This Bugzilla instance is a read-only archive of historic NetBeans bug reports. To report a bug in NetBeans please follow the project's instructions for reporting issues.

Bug 36855 - Deadlock during restart of IDE
Summary: Deadlock during restart of IDE
Status: VERIFIED FIXED
Alias: None
Product: javaee
Classification: Unclassified
Component: Code (show other bugs)
Version: 3.x
Hardware: PC Windows ME/2000
: P2 blocker (vote)
Assignee: Ana.von Klopp
URL:
Keywords: RANDOM, THREAD
: 37282 (view as bug list)
Depends on: 157872
Blocks:
  Show dependency tree
 
Reported: 2003-10-27 14:33 UTC by Marian Mirilovic
Modified: 2009-02-04 00:46 UTC (History)
4 users (show)

See Also:
Issue Type: DEFECT
Exception Reporter:


Attachments
ide.log file with full thread-dump (46.55 KB, text/plain)
2003-10-27 14:33 UTC, Marian Mirilovic
Details
patched JavaNode$JavaSourceChildren (3.23 KB, patch)
2003-12-01 16:34 UTC, Jan Pokorsky
Details | Diff

Note You need to log in before you can comment on or make changes to this bug.
Description Marian Mirilovic 2003-10-27 14:33:14 UTC
[nb winsys](031024), [jdk1.4.2_02]

Steps to reproduce:
- run IDE
- open some java file
- maximize Documents Window
- restart IDE
-> IDE hangs (see attached ide.log file with full
thread-dump)

I cannot reproduce this deadlock on Solaris, but
on Win2K is 100% reproducible.
Comment 1 Marian Mirilovic 2003-10-27 14:33:58 UTC
Created attachment 11986 [details]
ide.log file with full thread-dump
Comment 2 Peter Zavadsky 2003-10-27 15:12:58 UTC
[Note: this was found in new winsys build]

I think this is not a problem of winsys itself.

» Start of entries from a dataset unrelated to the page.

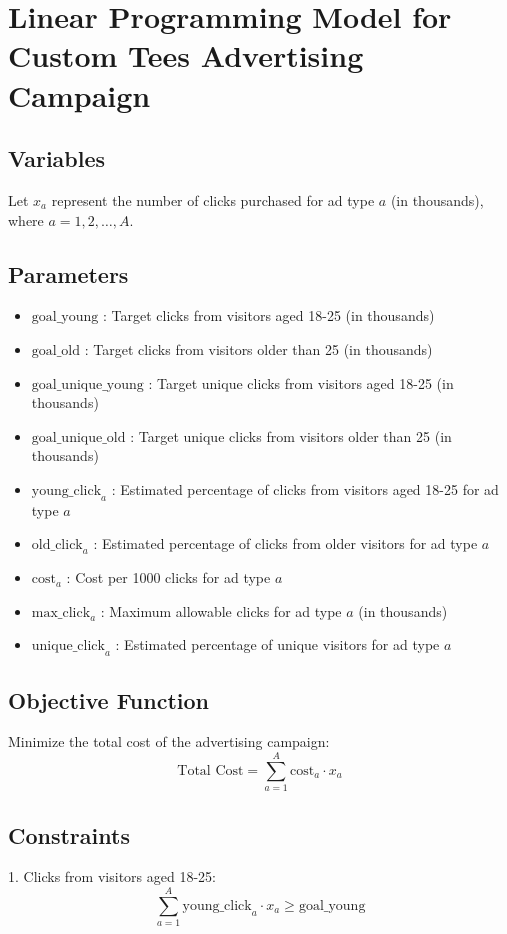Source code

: \documentclass{article}
\begin{document}
\section*{Linear Programming Model for Custom Tees Advertising Campaign}

\subsection*{Variables}
Let \( x_a \) represent the number of clicks purchased for ad type \( a \) (in thousands), where \( a = 1, 2, \ldots, A \).

\subsection*{Parameters}
\begin{itemize}
    \item \( \text{goal\_young} \) : Target clicks from visitors aged 18-25 (in thousands)
    \item \( \text{goal\_old} \) : Target clicks from visitors older than 25 (in thousands)
    \item \( \text{goal\_unique\_young} \) : Target unique clicks from visitors aged 18-25 (in thousands)
    \item \( \text{goal\_unique\_old} \) : Target unique clicks from visitors older than 25 (in thousands)
    \item \( \text{young\_click}_{a} \) : Estimated percentage of clicks from visitors aged 18-25 for ad type \( a \)
    \item \( \text{old\_click}_{a} \) : Estimated percentage of clicks from older visitors for ad type \( a \)
    \item \( \text{cost}_{a} \) : Cost per 1000 clicks for ad type \( a \)
    \item \( \text{max\_click}_{a} \) : Maximum allowable clicks for ad type \( a \) (in thousands)
    \item \( \text{unique\_click}_{a} \) : Estimated percentage of unique visitors for ad type \( a \)
\end{itemize}

\subsection*{Objective Function}
Minimize the total cost of the advertising campaign:
\[
\text{Total Cost} = \sum_{a=1}^{A} \text{cost}_{a} \cdot x_a
\]

\subsection*{Constraints}
1. Clicks from visitors aged 18-25:
\[
\sum_{a=1}^{A} \text{young\_click}_{a} \cdot x_a \geq \text{goal\_young}
\]
\end{document}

I can't judge from the dump who is making the mistake... all it seems
weird to me. Those stack traces dealing with nodes, folder instance
from various threads (it seems it doesn't have a clean separation).


Passing to nodes first.
Comment 3 _ ttran 2003-11-03 08:50:22 UTC
pnejedly: please take care of this issue.  Thanks
Comment 4 Marian Mirilovic 2003-11-13 17:30:10 UTC
It works if you remove monitor.jar from modules directory :)
Comment 5 Petr Nejedly 2003-11-18 13:54:38 UTC
Not nodes problem.

First of all, I'm not sure why the DataObject performs node creation
from inside a Children.MUTEX.readAccess, but this piece of code has
quite interesting history (DCL, writeAccess, more locks, readAccess
with more locks).

Then a JavaNode waits for FolderInstance to finish from inside a Node
creation. Not nice, especially while holding systemwide lock
(Children.MUTEX).

And finally MonitorAction constructor, called from a FolderInstance
processor thread, creates a lot of interesting stuff, but it also
creates some Nodes and sets them up, so they need to acquire writeAccess.

I'd blame the JavaNode but it is hard to decide between
it and the MonitorAction. IN ideal world, both should do corrective steps.

Note: The problem probably wouldn't arise under new Nodes threading,
as the MonitorAction would initialize all its Nodes lock-free and add
hem to the UI (if really needed) from invokeLater.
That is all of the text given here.